Une efficacité aussi en termes d’emplois
En dehors de la question climatique, l’économie circulaire est aussi pourvoyeuse d’emplois. C’est l’autre démonstration de l’étude du Club de Rome (“L’économie circulaire et ses bénéfices pour la société”). “Demain, les emplois industriels seront beaucoup moins ceux de la fabrication, très automatisée dans les pays occidentaux notamment, que ceux de la maintenance, de la réparation, du recyclage”, analyse Anders Wijkman.
Par ailleurs l’amélioration de la productivité entraîne une plus faible demande pour les ressources. Cela permet d’économiser de l’argent pour l’acheteur et la baisse de la demande tend à réduire le prix unitaire des matériaux utilisés. Et comme les secteurs d’extraction de ressources ont généralement de faibles intensités de travail, l’argent économisé (lorsqu’il n’est pas dépensé dans l’achat de matériaux vierges) peut être employé à financer des mesures pour développer l’emploi.
Le cas d’une combinaison précitée des différents scénarios (énergies renouvelables, efficacité énergétique et de la matière) permettrait ainsi de créer au moins 500 000 emplois en France, un chiffre à mettre en perspective avec le chômage qui touche environ 3,5 millions de personnes aujourd’hui, souligne le Club de Rome. Dans les autres pays étudiés, l’emploi aussi serait boosté : 400 000 créations de postes sont espérées en Espagne (où l’on recense 4 millions de chômeurs) ou 200 000 aux Pays-Bas et 75 000 en Finlande. Des résultats en ligne avec d’autres études qui tablent sur une création de 2 millions d’emplois en Europe (comme celle de Cambridge Econometrics : “Study on modelling of the economic and environmental impact of raw material consumption”, 2014).
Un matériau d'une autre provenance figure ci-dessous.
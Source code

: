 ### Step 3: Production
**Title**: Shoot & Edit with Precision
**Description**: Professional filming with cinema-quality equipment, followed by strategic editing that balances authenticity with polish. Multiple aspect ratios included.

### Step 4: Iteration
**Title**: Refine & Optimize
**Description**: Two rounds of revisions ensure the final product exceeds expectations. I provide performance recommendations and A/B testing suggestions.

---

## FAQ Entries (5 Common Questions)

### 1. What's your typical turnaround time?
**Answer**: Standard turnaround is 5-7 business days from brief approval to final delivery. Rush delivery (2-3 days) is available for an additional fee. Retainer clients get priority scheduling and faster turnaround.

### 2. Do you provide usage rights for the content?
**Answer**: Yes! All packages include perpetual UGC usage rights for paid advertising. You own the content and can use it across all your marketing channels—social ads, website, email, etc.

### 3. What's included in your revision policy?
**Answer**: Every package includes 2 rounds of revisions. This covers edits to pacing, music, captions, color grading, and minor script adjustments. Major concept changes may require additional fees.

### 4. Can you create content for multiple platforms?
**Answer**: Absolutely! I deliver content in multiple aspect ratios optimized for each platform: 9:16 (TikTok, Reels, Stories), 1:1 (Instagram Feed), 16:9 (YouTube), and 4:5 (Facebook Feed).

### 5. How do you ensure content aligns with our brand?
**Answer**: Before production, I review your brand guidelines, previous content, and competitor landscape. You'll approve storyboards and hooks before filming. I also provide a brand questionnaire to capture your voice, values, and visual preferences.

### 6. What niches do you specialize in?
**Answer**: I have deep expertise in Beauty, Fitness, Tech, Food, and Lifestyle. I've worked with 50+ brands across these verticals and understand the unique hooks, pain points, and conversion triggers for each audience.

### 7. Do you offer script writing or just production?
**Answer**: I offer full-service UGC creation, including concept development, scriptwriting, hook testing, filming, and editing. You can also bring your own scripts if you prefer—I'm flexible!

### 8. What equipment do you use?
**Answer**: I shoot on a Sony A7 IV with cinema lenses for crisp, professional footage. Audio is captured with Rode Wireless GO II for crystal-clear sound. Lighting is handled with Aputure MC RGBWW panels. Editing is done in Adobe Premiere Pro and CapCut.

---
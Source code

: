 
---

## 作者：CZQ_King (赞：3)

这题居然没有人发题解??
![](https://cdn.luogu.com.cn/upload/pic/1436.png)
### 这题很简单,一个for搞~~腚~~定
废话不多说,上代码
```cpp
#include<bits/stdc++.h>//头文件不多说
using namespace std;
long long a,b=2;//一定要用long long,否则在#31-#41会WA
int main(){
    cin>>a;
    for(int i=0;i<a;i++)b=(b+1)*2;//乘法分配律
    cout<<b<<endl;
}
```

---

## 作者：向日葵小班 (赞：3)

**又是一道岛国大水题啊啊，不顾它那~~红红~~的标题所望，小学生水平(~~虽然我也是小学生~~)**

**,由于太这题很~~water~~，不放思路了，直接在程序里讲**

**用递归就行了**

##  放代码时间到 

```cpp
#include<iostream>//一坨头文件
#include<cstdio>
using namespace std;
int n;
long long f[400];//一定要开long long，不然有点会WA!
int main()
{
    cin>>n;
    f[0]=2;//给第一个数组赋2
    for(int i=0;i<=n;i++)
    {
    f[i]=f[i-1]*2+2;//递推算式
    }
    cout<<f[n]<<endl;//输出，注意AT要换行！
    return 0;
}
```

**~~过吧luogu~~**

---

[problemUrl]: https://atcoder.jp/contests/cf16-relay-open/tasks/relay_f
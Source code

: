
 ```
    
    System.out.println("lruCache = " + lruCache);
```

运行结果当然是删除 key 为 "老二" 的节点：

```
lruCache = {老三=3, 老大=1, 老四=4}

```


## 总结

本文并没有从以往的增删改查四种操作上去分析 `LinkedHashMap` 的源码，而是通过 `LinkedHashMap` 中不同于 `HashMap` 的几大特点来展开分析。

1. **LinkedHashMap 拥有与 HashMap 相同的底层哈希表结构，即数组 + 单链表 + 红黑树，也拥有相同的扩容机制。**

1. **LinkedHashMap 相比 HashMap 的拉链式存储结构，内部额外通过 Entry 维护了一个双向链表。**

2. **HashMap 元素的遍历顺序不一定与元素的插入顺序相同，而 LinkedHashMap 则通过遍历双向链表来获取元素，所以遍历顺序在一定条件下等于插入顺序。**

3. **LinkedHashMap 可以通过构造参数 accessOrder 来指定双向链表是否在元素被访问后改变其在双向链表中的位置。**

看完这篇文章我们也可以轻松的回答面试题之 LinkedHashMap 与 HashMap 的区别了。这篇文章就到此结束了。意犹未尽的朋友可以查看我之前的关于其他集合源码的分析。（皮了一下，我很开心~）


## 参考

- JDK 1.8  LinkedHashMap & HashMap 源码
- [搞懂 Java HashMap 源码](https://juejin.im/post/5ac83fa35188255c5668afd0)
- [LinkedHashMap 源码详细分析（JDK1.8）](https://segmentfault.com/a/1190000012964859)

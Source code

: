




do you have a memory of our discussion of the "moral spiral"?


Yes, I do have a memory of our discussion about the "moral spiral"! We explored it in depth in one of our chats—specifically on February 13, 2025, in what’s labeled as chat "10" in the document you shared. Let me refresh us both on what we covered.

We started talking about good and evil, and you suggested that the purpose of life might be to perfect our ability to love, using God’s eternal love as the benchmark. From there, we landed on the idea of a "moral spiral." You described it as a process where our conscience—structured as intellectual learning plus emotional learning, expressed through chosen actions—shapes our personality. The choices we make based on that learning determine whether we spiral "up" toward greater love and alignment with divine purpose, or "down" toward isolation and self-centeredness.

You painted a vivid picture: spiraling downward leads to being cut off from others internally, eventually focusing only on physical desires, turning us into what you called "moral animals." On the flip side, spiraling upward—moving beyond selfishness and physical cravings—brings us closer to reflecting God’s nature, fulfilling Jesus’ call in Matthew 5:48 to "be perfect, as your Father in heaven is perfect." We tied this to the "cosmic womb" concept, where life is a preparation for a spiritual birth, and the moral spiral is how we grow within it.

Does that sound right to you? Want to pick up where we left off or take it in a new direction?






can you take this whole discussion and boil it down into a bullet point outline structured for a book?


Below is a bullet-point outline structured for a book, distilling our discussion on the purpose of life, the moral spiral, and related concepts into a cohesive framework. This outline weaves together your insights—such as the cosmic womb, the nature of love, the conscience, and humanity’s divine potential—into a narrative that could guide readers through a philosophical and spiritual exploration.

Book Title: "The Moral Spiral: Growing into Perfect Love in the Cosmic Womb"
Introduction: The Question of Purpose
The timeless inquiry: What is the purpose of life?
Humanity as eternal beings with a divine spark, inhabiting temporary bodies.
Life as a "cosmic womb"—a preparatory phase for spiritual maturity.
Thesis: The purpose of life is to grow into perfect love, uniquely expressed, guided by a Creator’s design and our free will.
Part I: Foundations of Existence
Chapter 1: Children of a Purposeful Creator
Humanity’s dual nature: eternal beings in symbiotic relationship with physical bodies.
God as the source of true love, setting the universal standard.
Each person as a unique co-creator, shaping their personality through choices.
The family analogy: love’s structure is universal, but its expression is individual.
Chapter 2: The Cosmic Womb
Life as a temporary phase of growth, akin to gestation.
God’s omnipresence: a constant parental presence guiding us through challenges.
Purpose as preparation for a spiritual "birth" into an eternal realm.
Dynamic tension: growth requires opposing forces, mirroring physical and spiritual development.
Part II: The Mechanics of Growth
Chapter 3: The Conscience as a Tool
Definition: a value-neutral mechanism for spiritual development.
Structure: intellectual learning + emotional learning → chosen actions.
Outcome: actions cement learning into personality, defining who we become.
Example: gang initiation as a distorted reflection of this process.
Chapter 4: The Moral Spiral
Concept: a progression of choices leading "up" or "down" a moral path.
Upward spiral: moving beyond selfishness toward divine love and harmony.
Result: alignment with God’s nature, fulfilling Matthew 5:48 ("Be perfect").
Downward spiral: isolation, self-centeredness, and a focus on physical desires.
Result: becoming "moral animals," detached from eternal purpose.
Un atout social et politique
De quoi rendre la transition bas-carbone “désirable”. Et c’est bien le but de ces études qui sont présentés aux parlementaires des différents pays. “Nous allons diffuser cette étude le plus largement possible pour rassurer les politiques et apporter la preuve qu’il s’agit bien de la bonne voie à suivre”, assure François Michel Lambert. Le député EELV, qui porte depuis longtemps cette question, est aujourd’hui à la tête de l’Institut de l’économie circulaire et multiplie les rendez-vous en ce sens avec ses homologues ou les ministres, comme Emmanuel Macron, le ministre de l’Economie, qu’il a vu récemment, “dans le cadre de la phase deux de la loi sur la nouvelle économie”, précise-t-il.
Mais la transformation d’une économie de stock en économie de flux ne se fera pas d’un coup. Des investissements sont nécessaires. Le club de Rome les chiffre entre 2 et 30% du PIB supplémentaires par rapport à un scenario business as usual. Et des mesures règlementaires et fiscales doivent accompagner le changement, en rendant les matériaux recyclés moins onéreux pour les entreprises notamment, souligne de concert l’Institut de l’économie circulaire et le Club de Rome.
Le jeu en vaut la chandelle. Bonne pour le climat, bonne pour l’économie, l’économie circulaire a aussi des bénéfices sociaux, comme le fait de tisser du lien social entre entreprises, collectivités et citoyens dans les territoires, tient à souligner François Michel Lambert. “Un atout non négligeable dans le contexte actuel”, précise-t-il.